According to the present embodiment, 2 is output from the image addition area after the second rotation and displayed on the image display device.
The tomographic image after the rotation is a corrected image in which only the portion covered by the backprojection data added to the addition area created based on the raw data after the second rotation with respect to the tomographic image after the previous rotation is used as the corrected image. become.

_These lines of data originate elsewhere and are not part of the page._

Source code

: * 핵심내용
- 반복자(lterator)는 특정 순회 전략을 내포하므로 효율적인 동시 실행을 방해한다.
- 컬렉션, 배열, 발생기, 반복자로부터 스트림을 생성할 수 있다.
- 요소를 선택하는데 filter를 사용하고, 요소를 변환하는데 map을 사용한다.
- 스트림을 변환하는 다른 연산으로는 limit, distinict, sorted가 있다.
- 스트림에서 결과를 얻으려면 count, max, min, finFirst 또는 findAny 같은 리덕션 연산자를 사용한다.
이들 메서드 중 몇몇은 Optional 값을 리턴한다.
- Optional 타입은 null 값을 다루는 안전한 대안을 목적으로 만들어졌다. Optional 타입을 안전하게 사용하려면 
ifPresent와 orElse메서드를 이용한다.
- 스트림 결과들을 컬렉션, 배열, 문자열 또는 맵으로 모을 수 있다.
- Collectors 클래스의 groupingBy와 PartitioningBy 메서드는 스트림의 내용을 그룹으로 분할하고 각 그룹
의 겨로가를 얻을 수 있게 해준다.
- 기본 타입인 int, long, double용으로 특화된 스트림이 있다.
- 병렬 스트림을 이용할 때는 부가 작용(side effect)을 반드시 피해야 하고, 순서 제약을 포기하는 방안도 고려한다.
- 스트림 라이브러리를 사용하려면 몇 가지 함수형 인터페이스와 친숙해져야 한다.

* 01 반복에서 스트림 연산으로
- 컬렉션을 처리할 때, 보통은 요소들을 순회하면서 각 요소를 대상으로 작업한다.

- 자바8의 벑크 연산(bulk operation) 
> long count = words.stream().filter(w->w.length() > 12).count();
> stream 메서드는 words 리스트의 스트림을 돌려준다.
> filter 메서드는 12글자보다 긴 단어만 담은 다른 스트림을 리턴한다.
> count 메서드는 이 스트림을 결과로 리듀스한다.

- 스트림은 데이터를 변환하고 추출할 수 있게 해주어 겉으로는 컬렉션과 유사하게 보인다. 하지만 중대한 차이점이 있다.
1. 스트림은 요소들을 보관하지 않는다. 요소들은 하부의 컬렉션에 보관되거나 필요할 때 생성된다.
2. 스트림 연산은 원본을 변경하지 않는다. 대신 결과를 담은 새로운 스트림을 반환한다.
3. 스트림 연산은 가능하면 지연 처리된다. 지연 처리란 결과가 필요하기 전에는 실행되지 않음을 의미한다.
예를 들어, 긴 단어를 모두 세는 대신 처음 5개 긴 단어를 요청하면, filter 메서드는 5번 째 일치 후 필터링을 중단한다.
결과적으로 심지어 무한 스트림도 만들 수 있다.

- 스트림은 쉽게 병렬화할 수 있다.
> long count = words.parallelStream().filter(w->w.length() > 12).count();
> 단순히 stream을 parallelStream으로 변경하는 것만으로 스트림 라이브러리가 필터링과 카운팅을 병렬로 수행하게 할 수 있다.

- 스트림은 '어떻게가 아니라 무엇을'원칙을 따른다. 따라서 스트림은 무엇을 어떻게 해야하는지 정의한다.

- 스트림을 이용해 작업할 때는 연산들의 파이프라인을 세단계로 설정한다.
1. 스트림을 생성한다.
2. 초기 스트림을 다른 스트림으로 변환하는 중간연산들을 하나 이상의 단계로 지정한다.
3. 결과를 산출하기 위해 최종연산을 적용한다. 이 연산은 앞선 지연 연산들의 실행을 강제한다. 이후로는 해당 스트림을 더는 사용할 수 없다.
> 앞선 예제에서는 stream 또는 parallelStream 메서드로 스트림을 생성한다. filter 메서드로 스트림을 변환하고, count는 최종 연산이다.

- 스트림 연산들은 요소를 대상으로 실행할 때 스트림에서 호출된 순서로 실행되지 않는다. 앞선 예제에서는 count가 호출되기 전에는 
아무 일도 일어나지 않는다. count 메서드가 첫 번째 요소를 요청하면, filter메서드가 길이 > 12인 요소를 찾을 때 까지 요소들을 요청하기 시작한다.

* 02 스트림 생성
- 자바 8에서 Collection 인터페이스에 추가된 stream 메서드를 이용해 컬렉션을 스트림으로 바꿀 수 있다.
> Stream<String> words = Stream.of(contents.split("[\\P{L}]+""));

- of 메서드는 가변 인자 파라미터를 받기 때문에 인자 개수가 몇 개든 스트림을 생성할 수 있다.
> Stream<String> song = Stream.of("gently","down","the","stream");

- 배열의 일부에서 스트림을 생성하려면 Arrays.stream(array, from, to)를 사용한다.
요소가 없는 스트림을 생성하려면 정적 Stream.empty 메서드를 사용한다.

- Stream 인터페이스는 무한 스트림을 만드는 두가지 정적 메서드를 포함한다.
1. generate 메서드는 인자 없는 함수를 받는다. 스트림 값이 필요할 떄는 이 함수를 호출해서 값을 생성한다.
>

It is also possible to transfer the raw data for two rotations and to calculate the difference by the arithmetic unit. If it is not possible to secure a memory for storing raw data for two consecutive rotations, the raw data may be divided and transferred, and a process of cyclically using the memory for one rotation may be performed. Except that the raw data is difference data, the newest image always enters the addition area by the same processing as before. Naturally, the first half of the first rotation, 1
By calculating from raw data (or difference data) corresponding to a half rotation, such as the second half of the first rotation and the first half, the first half of the second rotation and the second half of the first rotation, an image equivalent to one half rotation can be output in real time. It is.

[0034]

In the X-ray CT apparatus according to the present invention, the amount of calculation for backprojection processing is reduced, so that the time required to reconstruct one image is significantly reduced as compared with the prior art, and a large number of time-series tomographic images can be obtained at high speed. Can be obtained.

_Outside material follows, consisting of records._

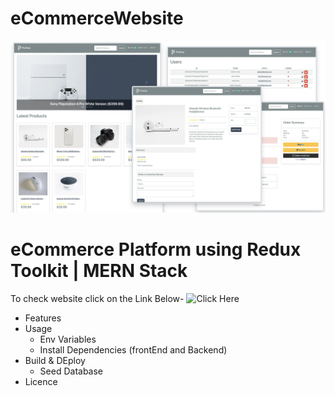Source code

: # eCommerceWebsite

![alt text](screens.png)

# eCommerce Platform using Redux Toolkit | MERN Stack

To check website click on the Link Below-
![Click Here ](https://ecommercewebsite-2-gtsj.onrender.com)

- Features
- Usage
  - Env Variables
  - Install Dependencies (frontEnd and Backend)
- Build & DEploy
  - Seed Database
- Licence
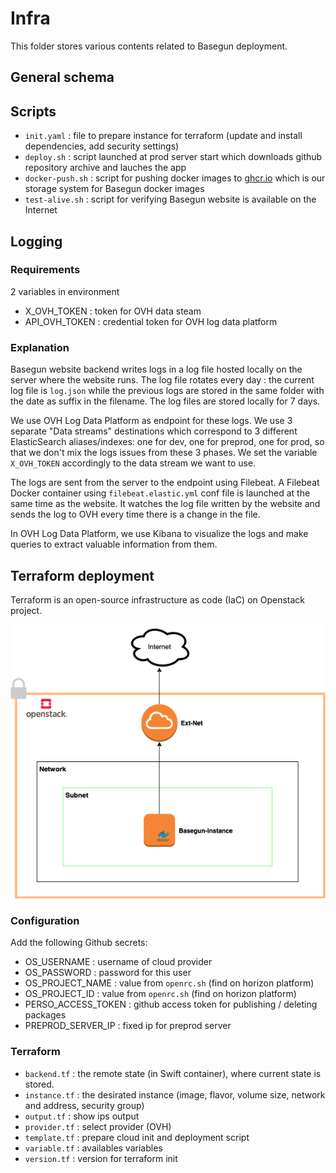 # Infra

This folder stores various contents related to Basegun deployment.

## General schema

## Scripts

* `init.yaml` : file to prepare instance for terraform (update and install dependencies, add security settings)
* `deploy.sh` : script launched at prod server start which downloads github repository archive and lauches the app
* `docker-push.sh` : script for pushing docker images to [ghcr.io](https://github.com/orgs/datalab-mi/packages?repo_name=Basegun) which is our storage system for Basegun docker images
* `test-alive.sh` : script for verifying Basegun website is available on the Internet

## Logging
### Requirements
2 variables in environment
* X_OVH_TOKEN : token for OVH data steam
* API_OVH_TOKEN : credential token for OVH log data platform

### Explanation
Basegun website backend writes logs in a log file hosted locally on the server where the website runs.
The log file rotates every day : the current log file is `log.json` while the previous logs are stored in the same folder with the date as suffix in the filename. The log files are stored locally for 7 days.

We use OVH Log Data Platform as endpoint for these logs. We use 3 separate "Data streams" destinations which correspond to 3 different ElasticSearch aliases/indexes: one for dev, one for preprod, one for prod, so that we don't mix the logs issues from these 3 phases. We set the variable `X_OVH_TOKEN` accordingly to the data stream we want to use.

The logs are sent from the server to the endpoint using Filebeat. A Filebeat Docker container using `filebeat.elastic.yml` conf file is launched at the same time as the website. It watches the log file written by the website and sends the log to OVH every time there is a change in the file.

In OVH Log Data Platform, we use Kibana to visualize the logs and make queries to extract valuable information from them.

## Terraform deployment

Terraform is an open-source infrastructure as code (IaC) on Openstack project.

![](https://github.com/datalab-mi/Basegun/blob/develop/.github/img/openstack.png)

### Configuration
Add the following Github secrets:
- OS_USERNAME : username of cloud provider
- OS_PASSWORD : password for this user
- OS_PROJECT_NAME : value from `openrc.sh` (find on horizon platform)
- OS_PROJECT_ID : value from `openrc.sh` (find on horizon platform)
- PERSO_ACCESS_TOKEN : github access token for publishing / deleting packages
- PREPROD_SERVER_IP : fixed ip for preprod server

### Terraform

- `backend.tf` : the remote state (in Swift container), where current state is stored.
- `instance.tf` : the desirated instance (image, flavor, volume size, network and address, security group)
- `output.tf` : show ips output
- `provider.tf` : select provider (OVH)
- `template.tf` : prepare cloud init and deployment script
- `variable.tf` : availables variables
- `version.tf` : version for terraform init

[Brief description of the drawings]

FIG. 1 is an explanatory diagram of an embodiment of the present invention.

FIG. 2 is an explanatory diagram of a conventional technique.

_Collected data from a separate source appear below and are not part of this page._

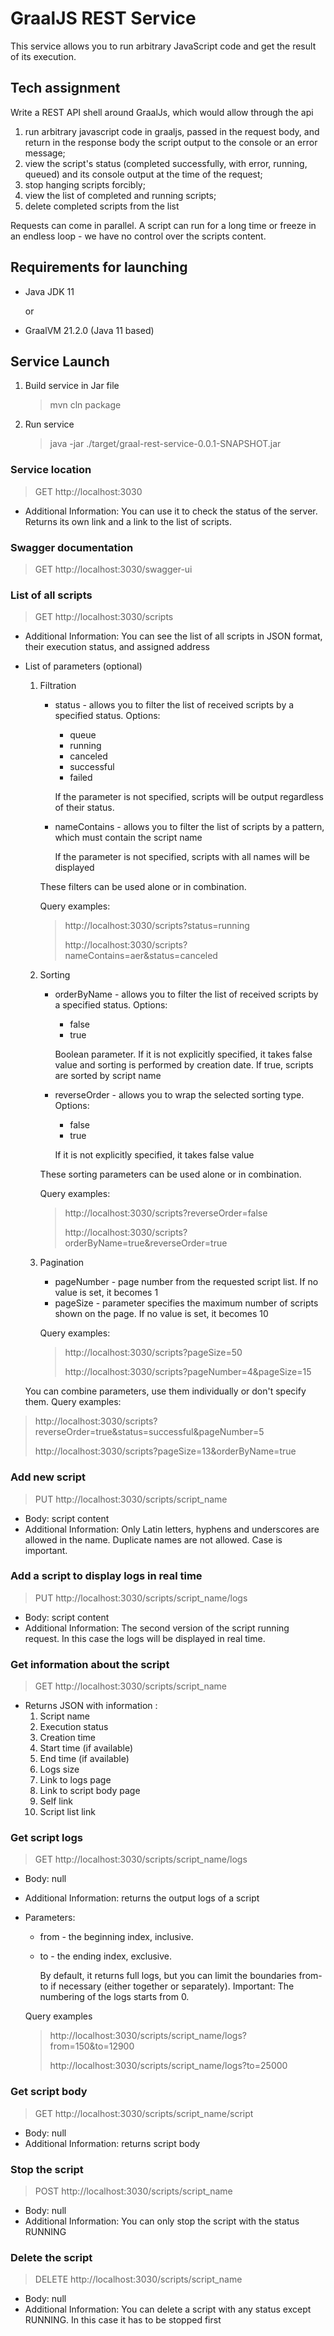 # GraalJS REST Service
This service allows you to run arbitrary JavaScript code and get the result of its execution.

## Tech assignment
Write a REST API shell around GraalJs, which would allow through the api

1) run arbitrary javascript code in graaljs, passed in the request body, and return in the response body the script output to the console or an error message;
2) view the script's status (completed successfully, with error, running, queued) and its console output at the time of the request;
3) stop hanging scripts forcibly;
4) view the list of completed and running scripts;
5) delete completed scripts from the list

Requests can come in parallel. A script can run for a long time or freeze in an endless loop - we have no control over the scripts content.


## Requirements for launching
* Java JDK 11

   or

* GraalVM 21.2.0 (Java 11 based)


## Service Launch
1. Build service in Jar file
   > mvn cln package
2. Run service
   > java -jar ./target/graal-rest-service-0.0.1-SNAPSHOT.jar


### Service location
> GET http://localhost:3030
* Additional Information: You can use it to check the status of the server. Returns its own link and a link to the list of scripts.

### Swagger documentation
> GET http://localhost:3030/swagger-ui

### List of all scripts
> GET http://localhost:3030/scripts
* Additional Information: You can see the list of all scripts in JSON format, their execution status, and assigned address
* List of parameters (optional)
    1. Filtration
        * status - allows you to filter the list of received scripts by a specified status. Options:
            * queue
            * running
            * canceled
            * successful
            * failed
          
            If the parameter is not specified, scripts will be output regardless of their status.
        * nameContains - allows you to filter the list of scripts by a pattern, which must contain the script name

          If the parameter is not specified, scripts with all names will be displayed

       These filters can be used alone or in combination.
          
       Query examples:
          > http://localhost:3030/scripts?status=running
       >
          > http://localhost:3030/scripts?nameContains=aer&status=canceled

    2. Sorting
        * orderByName - allows you to filter the list of received scripts by a specified status. Options:
            * false
            * true

          Boolean parameter. If it is not explicitly specified, it takes false value and sorting is performed by creation date.
          If true, scripts are sorted by script name
        * reverseOrder - allows you to wrap the selected sorting type. Options:
            * false
            * true

          If it is not explicitly specified, it takes false value

       These sorting parameters can be used alone or in combination.

       Query examples:
       > http://localhost:3030/scripts?reverseOrder=false
       >
       > http://localhost:3030/scripts?orderByName=true&reverseOrder=true

    3. Pagination

        * pageNumber - page number from the requested script list. If no value is set, it becomes 1
        * pageSize - parameter specifies the maximum number of scripts shown on the page. If no value is set, it becomes 10

       Query examples:
       > http://localhost:3030/scripts?pageSize=50
       >
       > http://localhost:3030/scripts?pageNumber=4&pageSize=15

       
  You can combine parameters, use them individually or don't specify them.
  Query examples:
>   http://localhost:3030/scripts?reverseOrder=true&status=successful&pageNumber=5
> 
>   http://localhost:3030/scripts?pageSize=13&orderByName=true


### Add new script
> PUT http://localhost:3030/scripts/script_name
* Body: script content
* Additional Information: Only Latin letters, hyphens and underscores are allowed in the name. Duplicate names are not allowed. Case is important.


### Add a script to display logs in real time
> PUT http://localhost:3030/scripts/script_name/logs
* Body: script content
* Additional Information: The second version of the script running request. In this case the logs will be displayed in real time.


### Get information about the script
> GET http://localhost:3030/scripts/script_name
* Returns JSON with information :
    1. Script name
    2. Execution status
    3. Creation time
    4. Start time (if available)
    5. End time (if available)
    6. Logs size
    7. Link to logs page
    8. Link to script body page
    9. Self link
    10. Script list link


### Get script logs
> GET http://localhost:3030/scripts/script_name/logs
* Body: null
* Additional Information: returns the output logs of a script
* Parameters:
   * from - the beginning index, inclusive.
   * to - the ending index, exclusive.
  
     By default, it returns full logs,
     but you can limit the boundaries from-to if necessary (either together or separately).
     Important: The numbering of the logs starts from 0.

    Query examples
    > http://localhost:3030/scripts/script_name/logs?from=150&to=12900
  > 
    > http://localhost:3030/scripts/script_name/logs?to=25000

### Get script body
> GET http://localhost:3030/scripts/script_name/script
* Body: null
* Additional Information: returns script body


### Stop the script
> POST http://localhost:3030/scripts/script_name
* Body: null
* Additional Information: You can only stop the script with the status RUNNING


### Delete the script
> DELETE http://localhost:3030/scripts/script_name
* Body: null
* Additional Information: You can delete a script with any status except RUNNING. In this case it has to be stopped first
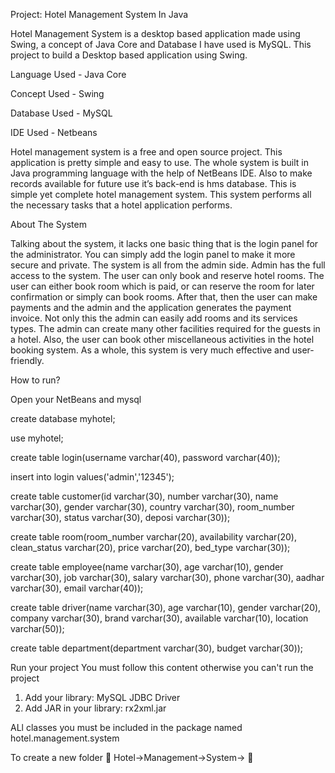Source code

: Project: Hotel Management System In Java

Hotel Management System is a desktop based application made using Swing, a concept of Java Core and Database I have used is MySQL.
This project to build a Desktop based application using Swing.

Language Used -  Java Core 

Concept Used - Swing

Database Used - MySQL

IDE Used - Netbeans

Hotel management system is a free and open source project. 
This application is pretty simple and easy to use. 
The whole system is built in Java programming language with the help of NetBeans IDE. 
Also to make records available for future use it’s back-end is hms database. 
This is simple yet complete hotel management system. 
This system performs all the necessary tasks that a hotel application performs.

About The System

Talking about the system, it lacks one basic thing that is the login panel for the administrator. 
You can simply add the login panel to make it more secure and private. 
The system is all from the admin side. 
Admin has the full access to the system. 
The user can only book and reserve hotel rooms. 
The user can either book room which is paid, 
or can reserve the room for later confirmation 
or simply can book rooms. After that, 
then the user can make payments and the admin and the application generates the payment invoice.
Not only this the admin can easily add rooms and its services types. 
The admin can create many other facilities required for the guests in a hotel. 
Also, the user can book other miscellaneous activities in the hotel booking system. 
As a whole, this system is very much effective and user-friendly.

How to run?

Open your NetBeans and mysql

create database myhotel;

use myhotel;

create table login(username varchar(40), password varchar(40));

insert into login values('admin','12345');

create table customer(id varchar(30), number varchar(30), name varchar(30), gender varchar(30), country varchar(30), room_number varchar(30), status varchar(30), deposi varchar(30));

create table room(room_number varchar(20), availability varchar(20), clean_status varchar(20), price varchar(20), bed_type varchar(30));

create table employee(name varchar(30), age varchar(10), gender varchar(30), job varchar(30), salary varchar(30), phone varchar(30), aadhar varchar(30), email varchar(40));

create table driver(name varchar(30), age varchar(10), gender varchar(20), company varchar(30), brand varchar(30), available varchar(10), location varchar(50));

create table department(department varchar(30), budget varchar(30));

Run your project 
You must follow this content otherwise you can't run the project 
1. Add your library: MySQL JDBC Driver
 2. Add JAR in your library:  rx2xml.jar

ALl classes you must be included in the package named hotel.management.system

To create a new folder 📁 
Hotel->Management->System-> 📁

[Description of Signs] 1 X-ray tube 2 X-ray detector 4 Raw data creation device 5 First raw data memory 6 Second raw data memory 7 Back projection data creation device 8 Back projection device 9 Image addition memory 10 Image display device 21 Subject 22 Difference data creation device

Claims (1)

[Claims] A means for rotating an X-ray source around an object to collect projection data at a plurality of angles of the object with an X-ray detector having a plurality of X-ray detection element channels; Means for back-projecting the projection data for a predetermined number of rotations into first back-projection data, and means for reconstructing a tomographic image of a subject at a first time from the first back-projection data. In the X-ray CT apparatus, the difference between the projection data newly acquired beyond the predetermined rotation of the X-ray source and the projection data at the same angle in the projection data measured and held by the predetermined rotation of the X-ray tube. Means for obtaining updated projection data by adding the difference, means for back-projecting the updated projection data into updated back-projection data, and calculating a difference from the projection data for a predetermined rotation of the X-ray source. Excluding those provided for Means for obtaining second backprojection data by combining the backprojection data comprising the backprojection data and the updated backprojection data, and a second time at which a predetermined time has elapsed from the first time from the second backprojection data. An X-ray CT apparatus comprising means for reconstructing a tomographic image.